HESI LPN
Pediatric Practice Exam HESI
1. During a clinical conference with a group of nursing students, the instructor is describing burn classifications. The instructor determines that the teaching has been successful when the group identifies what as characteristic of full-thickness burns?
- A. Skin that is reddened, dry, and slightly swollen
- B. Skin appearing wet with significant pain
- C. Skin with blistering and swelling
- D. Skin that is leathery and dry with some numbness
Correct answer: D
Rationale: Full-thickness burns, also known as third-degree burns, are characterized by a leathery, dry appearance with numbness due to nerve damage. This type of burn extends through all layers of the skin, affecting nerve endings. Choice A describes characteristics of superficial partial-thickness burns, which involve the epidermis and part of the dermis. Choice B describes characteristics of superficial burns, or first-degree burns, which only affect the epidermis. Choice C describes characteristics of superficial to mid-dermal burns, also known as second-degree burns, which involve the epidermis and part of the dermis but do not extend through all skin layers. Therefore, the correct answer is D.
2. Which treatment is instituted for the therapeutic management of minimal change nephrotic syndrome?
- A. corticosteroids
- B. antihypertensive agents
- C. long-term diuretics
- D. increased fluids to promote diuresis
Correct answer: A
Rationale: Corticosteroids are the mainstay of treatment for minimal change nephrotic syndrome as they help reduce inflammation and decrease proteinuria. Antihypertensive agents are used to manage high blood pressure often associated with kidney disease but are not the primary treatment for this condition. Long-term diuretics are not typically used in the management of minimal change nephrotic syndrome as they can worsen fluid and electrolyte imbalances. Increasing fluids to promote diuresis is not recommended in this condition as it can lead to further fluid retention and edema.

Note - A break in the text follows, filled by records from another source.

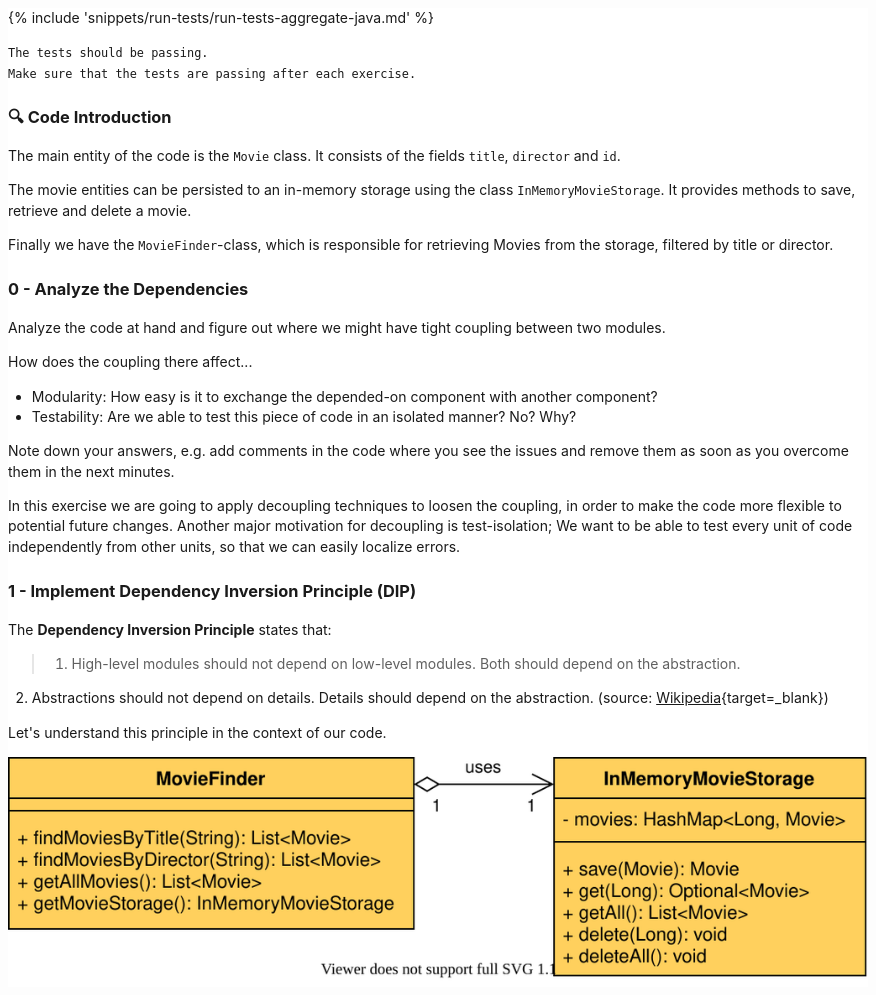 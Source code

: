 {% include 'snippets/run-tests/run-tests-aggregate-java.md' %}

    The tests should be passing.
    Make sure that the tests are passing after each exercise.

### 🔍 Code Introduction

The main entity of the code is the `Movie` class.
It consists of the fields `title`, `director` and `id`.

The movie entities can be persisted to an in-memory storage using the class `InMemoryMovieStorage`.
It provides methods to save, retrieve and delete a movie.

Finally we have the `MovieFinder`-class, which is responsible for retrieving Movies from the storage, filtered by title or director.

### 0 - Analyze the Dependencies

Analyze the code at hand and figure out where we might have tight coupling between two modules.

How does the coupling there affect...

- Modularity: How easy is it to exchange the depended-on component with another component?
- Testability: Are we able to test this piece of code in an isolated manner? No? Why?

Note down your answers, e.g. add comments in the code where you see the issues and remove them as soon as you overcome them in the next minutes.

In this exercise we are going to apply decoupling techniques to loosen the coupling, in order to make the code more flexible to potential future changes.
Another major motivation for decoupling is test-isolation; We want to be able to test every unit of code independently from other units, so that we can easily localize errors.

### 1 - Implement Dependency Inversion Principle (DIP)

The **Dependency Inversion Principle** states that:

>1. High-level modules should not depend on low-level modules.
    Both should depend on the abstraction.
 2. Abstractions should not depend on details.
    Details should depend on the abstraction. (source: [Wikipedia](https://en.wikipedia.org/wiki/Dependency_inversion_principle){target=_blank})

Let's understand this principle in the context of our code.

![](./images/MovieFinder.svg)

3. During a vaccination drive at a well-child clinic, a nurse observes that a recently hired nurse is not wearing gloves. What should the nurse advise the newly hired nurse to do?
- A. Speak with the nurse manager regarding techniques.
- B. Put on gloves because standard precautions are required.
- C. Continue with the immunizations because gloves are not needed.
- D. Evaluate the child’s appearance to determine whether gloves are needed.
Correct answer: B
Rationale: The correct answer is B: Put on gloves because standard precautions are required. Standard precautions, which include wearing gloves, are crucial in preventing the transmission of infections during immunization. Choice A is incorrect because the immediate action should be to address the lack of gloves. Choice C is incorrect as gloves are necessary for infection control. Choice D is incorrect as gloves should be worn as a standard preventive measure, regardless of the child's appearance.
4. When teaching a class about trisomy 21, the instructor would identify the cause of this disorder as:
- A. nondisjunction.
- B. X-linked recessive inheritance.
- C. genomic imprinting.
- D. autosomal dominant inheritance.
Correct answer: A
Rationale: Trisomy 21, also known as Down syndrome, is caused by nondisjunction, which is an error in cell division that leads to the presence of an extra chromosome 21. This additional chromosome alters the normal genetic makeup, resulting in the characteristics associated with Down syndrome. Therefore, the correct answer is nondisjunction (Choice A). Choices B, C, and D are incorrect because Trisomy 21 is not caused by X-linked recessive inheritance, genomic imprinting, or autosomal dominant inheritance. Understanding the specific genetic mechanism involved in Trisomy 21 is crucial for grasping the basis of this chromosomal disorder.
5. A nurse is providing care to a child diagnosed with sickle cell anemia. What is the priority nursing intervention?
- A. Administering pain medication
- B. Ensuring adequate hydration
- C. Providing nutritional support
- D. Monitoring vital signs
Correct answer: A
Rationale: In sickle cell anemia, pain management is a priority due to vaso-occlusive crises that cause severe pain. Administering pain medication helps alleviate discomfort and improve the child's quality of life. Ensuring adequate hydration, although important, is secondary to addressing the immediate pain issue. Providing nutritional support is beneficial for overall health but does not address the acute pain experienced. Monitoring vital signs is essential but not the immediate priority when managing pain in sickle cell anemia.